_Material shown_:
========

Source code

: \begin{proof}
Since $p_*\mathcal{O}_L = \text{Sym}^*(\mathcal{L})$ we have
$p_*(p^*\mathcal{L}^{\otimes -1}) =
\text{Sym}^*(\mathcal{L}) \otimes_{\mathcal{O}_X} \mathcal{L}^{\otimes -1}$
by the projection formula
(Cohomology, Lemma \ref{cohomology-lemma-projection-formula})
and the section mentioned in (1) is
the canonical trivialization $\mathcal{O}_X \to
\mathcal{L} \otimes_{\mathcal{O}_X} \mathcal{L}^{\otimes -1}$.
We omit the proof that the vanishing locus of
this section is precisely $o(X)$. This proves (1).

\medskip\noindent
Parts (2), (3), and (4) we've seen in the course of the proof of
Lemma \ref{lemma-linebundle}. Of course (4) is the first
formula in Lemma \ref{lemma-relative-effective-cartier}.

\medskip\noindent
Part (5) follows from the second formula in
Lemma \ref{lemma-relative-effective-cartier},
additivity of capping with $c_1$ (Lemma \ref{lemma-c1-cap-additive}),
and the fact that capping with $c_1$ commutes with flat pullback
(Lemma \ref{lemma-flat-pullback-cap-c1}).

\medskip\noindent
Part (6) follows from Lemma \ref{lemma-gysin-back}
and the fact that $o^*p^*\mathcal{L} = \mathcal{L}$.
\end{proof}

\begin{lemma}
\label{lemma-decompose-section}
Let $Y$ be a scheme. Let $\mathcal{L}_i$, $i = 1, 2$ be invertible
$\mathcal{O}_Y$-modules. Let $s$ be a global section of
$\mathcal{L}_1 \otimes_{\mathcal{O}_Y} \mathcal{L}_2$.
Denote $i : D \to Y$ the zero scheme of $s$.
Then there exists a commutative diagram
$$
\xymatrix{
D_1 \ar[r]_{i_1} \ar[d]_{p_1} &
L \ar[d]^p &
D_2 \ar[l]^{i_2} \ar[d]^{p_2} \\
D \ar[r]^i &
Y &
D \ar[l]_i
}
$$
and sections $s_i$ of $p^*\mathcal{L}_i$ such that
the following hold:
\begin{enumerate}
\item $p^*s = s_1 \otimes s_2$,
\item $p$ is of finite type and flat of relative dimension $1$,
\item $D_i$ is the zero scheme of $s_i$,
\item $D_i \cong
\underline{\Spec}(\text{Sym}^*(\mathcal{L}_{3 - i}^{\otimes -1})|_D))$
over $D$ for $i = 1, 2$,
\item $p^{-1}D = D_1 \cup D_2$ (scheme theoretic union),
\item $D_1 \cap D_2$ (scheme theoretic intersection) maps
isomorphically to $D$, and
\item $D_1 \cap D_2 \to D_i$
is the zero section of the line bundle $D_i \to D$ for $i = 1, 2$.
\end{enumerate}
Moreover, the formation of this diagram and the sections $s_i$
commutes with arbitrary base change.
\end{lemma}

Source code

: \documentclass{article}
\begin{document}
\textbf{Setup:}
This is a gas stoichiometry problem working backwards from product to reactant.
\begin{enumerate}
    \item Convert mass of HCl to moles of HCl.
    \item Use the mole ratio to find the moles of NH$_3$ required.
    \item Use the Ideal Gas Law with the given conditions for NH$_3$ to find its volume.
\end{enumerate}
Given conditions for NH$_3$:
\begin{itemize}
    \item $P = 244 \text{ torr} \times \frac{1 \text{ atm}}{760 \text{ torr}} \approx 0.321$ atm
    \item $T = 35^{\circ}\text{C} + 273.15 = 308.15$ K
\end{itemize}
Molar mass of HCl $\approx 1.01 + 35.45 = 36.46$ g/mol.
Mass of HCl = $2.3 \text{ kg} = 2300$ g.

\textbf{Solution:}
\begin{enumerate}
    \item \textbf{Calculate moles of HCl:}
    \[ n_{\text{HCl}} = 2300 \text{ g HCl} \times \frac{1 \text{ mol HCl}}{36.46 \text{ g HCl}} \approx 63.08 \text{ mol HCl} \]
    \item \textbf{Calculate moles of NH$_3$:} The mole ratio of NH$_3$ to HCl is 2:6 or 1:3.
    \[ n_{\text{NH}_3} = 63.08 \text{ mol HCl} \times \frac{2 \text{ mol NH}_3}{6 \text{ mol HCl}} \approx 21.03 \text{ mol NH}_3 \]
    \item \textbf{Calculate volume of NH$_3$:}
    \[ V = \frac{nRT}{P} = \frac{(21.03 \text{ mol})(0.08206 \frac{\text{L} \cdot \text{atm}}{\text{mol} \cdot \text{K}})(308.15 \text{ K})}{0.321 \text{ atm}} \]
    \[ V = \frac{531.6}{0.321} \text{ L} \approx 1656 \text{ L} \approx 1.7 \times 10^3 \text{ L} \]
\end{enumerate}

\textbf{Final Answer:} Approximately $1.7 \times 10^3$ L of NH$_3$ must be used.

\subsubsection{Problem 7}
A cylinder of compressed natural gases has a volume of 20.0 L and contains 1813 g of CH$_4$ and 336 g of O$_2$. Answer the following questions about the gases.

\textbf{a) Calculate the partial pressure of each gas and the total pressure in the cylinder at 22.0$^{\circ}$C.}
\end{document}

========

_About this task_: Search the entries above for the string "theoretic". Copy each line in which it appears.

_Output of the exercise_:
\item $p^{-1}D = D_1 \cup D_2$ (scheme theoretic union),
\item $D_1 \cap D_2$ (scheme theoretic intersection) maps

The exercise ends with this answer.